Lukas Nelson and Promise of the Real are lifting off, inspiring a generation in the process
Story by Joseph T. O’Connor
Photos by Daniel Bullock
In 2002, Jimmy Carter received the Nobel Peace Prize in Oslo, Norway. Headlining his reception were Country Outlaw Willie Nelson and guitar legend Carlos Santana, among others.
The Nobel Committee recognized Carter, the 39th U.S. president and a Georgia native, for his “untiring efforts” to promote peace, equality and human rights around the world. At Carter’s request, Nelson performed a soulful rendition of “Georgia on my Mind” before the entire cast of artists sang John Lennon’s “Imagine.”
During pre-show sound check, a 13-year-old Lukas Nelson was introduced to Santana, who leaned down from the stage. “Maybe one day I’ll be opening for you,” Santana told Willie’s son.
“I was just starting to play guitar,” Lukas recalls. “That blew my mind, you know? And I just kept playing.”

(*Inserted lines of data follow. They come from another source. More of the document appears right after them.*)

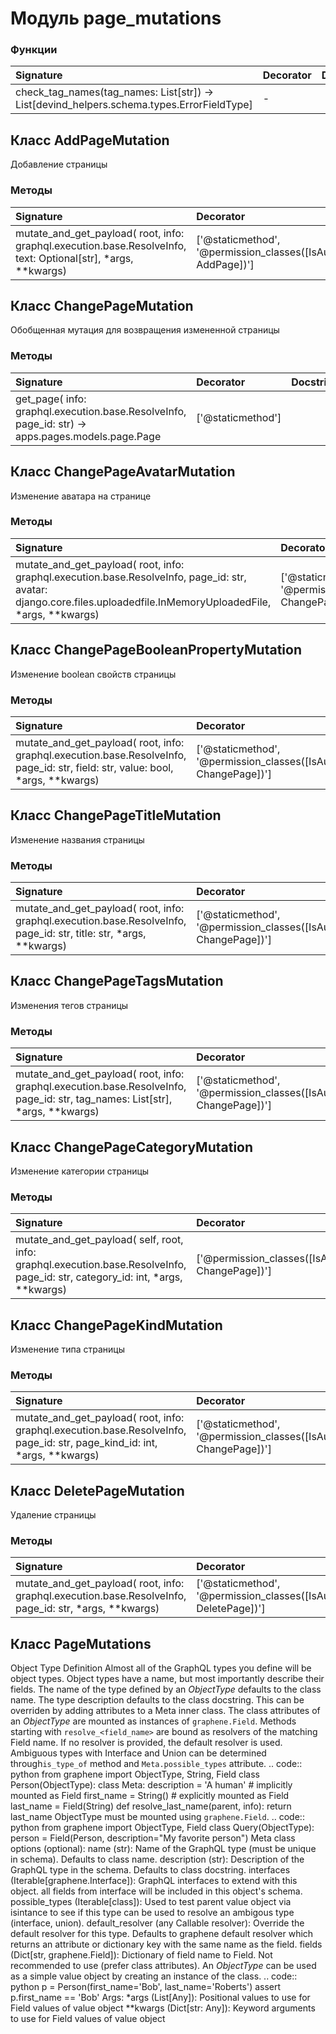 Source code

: # Модуль page_mutations



### Функции

| Signature                                                                                 | Decorator | Docstring |
| :---------------------------------------------------------------------------------------- | :-------- | :-------- |
| check_tag_names(tag_names: List[str]) -> List[devind_helpers.schema.types.ErrorFieldType] | -         |           |

## Класс AddPageMutation

Добавление страницы

### Методы

| Signature                                                                                                     | Decorator                                                            | Docstring |
| :------------------------------------------------------------------------------------------------------------ | :------------------------------------------------------------------- | :-------- |
| mutate_and_get_payload( root, info: graphql.execution.base.ResolveInfo, text: Optional[str], *args, **kwargs) | ['@staticmethod', '@permission_classes([IsAuthenticated, AddPage])'] |           |

## Класс ChangePageMutation

Обобщенная мутация для возвращения измененной страницы

### Методы

| Signature                                                                                        | Decorator         | Docstring |
| :----------------------------------------------------------------------------------------------- | :---------------- | :-------- |
| get_page( info: graphql.execution.base.ResolveInfo, page_id: str) -> apps.pages.models.page.Page | ['@staticmethod'] |           |

## Класс ChangePageAvatarMutation

Изменение аватара на странице

### Методы

| Signature                                                                                                                                                           | Decorator                                                               | Docstring |
| :------------------------------------------------------------------------------------------------------------------------------------------------------------------ | :---------------------------------------------------------------------- | :-------- |
| mutate_and_get_payload( root, info: graphql.execution.base.ResolveInfo, page_id: str, avatar: django.core.files.uploadedfile.InMemoryUploadedFile, *args, **kwargs) | ['@staticmethod', '@permission_classes([IsAuthenticated, ChangePage])'] |           |

## Класс ChangePageBooleanPropertyMutation

Изменение boolean свойств страницы

### Методы

| Signature                                                                                                                       | Decorator                                                               | Docstring |
| :------------------------------------------------------------------------------------------------------------------------------ | :---------------------------------------------------------------------- | :-------- |
| mutate_and_get_payload( root, info: graphql.execution.base.ResolveInfo, page_id: str, field: str, value: bool, *args, **kwargs) | ['@staticmethod', '@permission_classes([IsAuthenticated, ChangePage])'] |           |

## Класс ChangePageTitleMutation

Изменение названия страницы

### Методы

| Signature                                                                                                          | Decorator                                                               | Docstring |
| :----------------------------------------------------------------------------------------------------------------- | :---------------------------------------------------------------------- | :-------- |
| mutate_and_get_payload( root, info: graphql.execution.base.ResolveInfo, page_id: str, title: str, *args, **kwargs) | ['@staticmethod', '@permission_classes([IsAuthenticated, ChangePage])'] |           |

## Класс ChangePageTagsMutation

Изменения тегов страницы

### Методы

| Signature                                                                                                                    | Decorator                                                               | Docstring |
| :--------------------------------------------------------------------------------------------------------------------------- | :---------------------------------------------------------------------- | :-------- |
| mutate_and_get_payload( root, info: graphql.execution.base.ResolveInfo, page_id: str, tag_names: List[str], *args, **kwargs) | ['@staticmethod', '@permission_classes([IsAuthenticated, ChangePage])'] |           |

## Класс ChangePageCategoryMutation

Изменение категории страницы

### Методы

| Signature                                                                                                                      | Decorator                                              | Docstring |
| :----------------------------------------------------------------------------------------------------------------------------- | :----------------------------------------------------- | :-------- |
| mutate_and_get_payload( self, root, info: graphql.execution.base.ResolveInfo, page_id: str, category_id: int, *args, **kwargs) | ['@permission_classes([IsAuthenticated, ChangePage])'] |           |

## Класс ChangePageKindMutation

Изменение типа страницы

### Методы

| Signature                                                                                                                 | Decorator                                                               | Docstring |
| :------------------------------------------------------------------------------------------------------------------------ | :---------------------------------------------------------------------- | :-------- |
| mutate_and_get_payload( root, info: graphql.execution.base.ResolveInfo, page_id: str, page_kind_id: int, *args, **kwargs) | ['@staticmethod', '@permission_classes([IsAuthenticated, ChangePage])'] |           |

## Класс DeletePageMutation

Удаление страницы

### Методы

| Signature                                                                                              | Decorator                                                               | Docstring |
| :----------------------------------------------------------------------------------------------------- | :---------------------------------------------------------------------- | :-------- |
| mutate_and_get_payload( root, info: graphql.execution.base.ResolveInfo, page_id: str, *args, **kwargs) | ['@staticmethod', '@permission_classes([IsAuthenticated, DeletePage])'] |           |

## Класс PageMutations

Object Type Definition Almost all of the GraphQL types you define will be object types. Object types have a name, but most importantly describe their fields. The name of the type defined by an _ObjectType_ defaults to the class name. The type description defaults to the class docstring. This can be overriden by adding attributes to a Meta inner class. The class attributes of an _ObjectType_ are mounted as instances of ``graphene.Field``. Methods starting with ``resolve_<field_name>`` are bound as resolvers of the matching Field name. If no resolver is provided, the default resolver is used. Ambiguous types with Interface and Union can be determined through``is_type_of`` method and ``Meta.possible_types`` attribute. .. code:: python from graphene import ObjectType, String, Field class Person(ObjectType): class Meta: description = 'A human' # implicitly mounted as Field first_name = String() # explicitly mounted as Field last_name = Field(String) def resolve_last_name(parent, info): return last_name ObjectType must be mounted using ``graphene.Field``. .. code:: python from graphene import ObjectType, Field class Query(ObjectType): person = Field(Person, description="My favorite person") Meta class options (optional): name (str): Name of the GraphQL type (must be unique in schema). Defaults to class name. description (str): Description of the GraphQL type in the schema. Defaults to class docstring. interfaces (Iterable[graphene.Interface]): GraphQL interfaces to extend with this object. all fields from interface will be included in this object's schema. possible_types (Iterable[class]): Used to test parent value object via isintance to see if this type can be used to resolve an ambigous type (interface, union). default_resolver (any Callable resolver): Override the default resolver for this type. Defaults to graphene default resolver which returns an attribute or dictionary key with the same name as the field. fields (Dict[str, graphene.Field]): Dictionary of field name to Field. Not recommended to use (prefer class attributes). An _ObjectType_ can be used as a simple value object by creating an instance of the class. .. code:: python p = Person(first_name='Bob', last_name='Roberts') assert p.first_name == 'Bob' Args: *args (List[Any]): Positional values to use for Field values of value object **kwargs (Dict[str: Any]): Keyword arguments to use for Field values of value object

Lukas Nelson turns 26 on Christmas Day, 2014, a rising star in a world of prodigious rock ‘n’ rollers that influence him and his band, Promise of the Real. The band spun a web of more than 100 concerts around the country in 2014, RollingStone.com recently featured POTR’s new song called “Find Yourself,” and their third studio album is expected in 2015.
But behind this four-man rock show, glows light from a torch seeking new hands: POTR represents the next generation of musicians using their talent to inspire social change.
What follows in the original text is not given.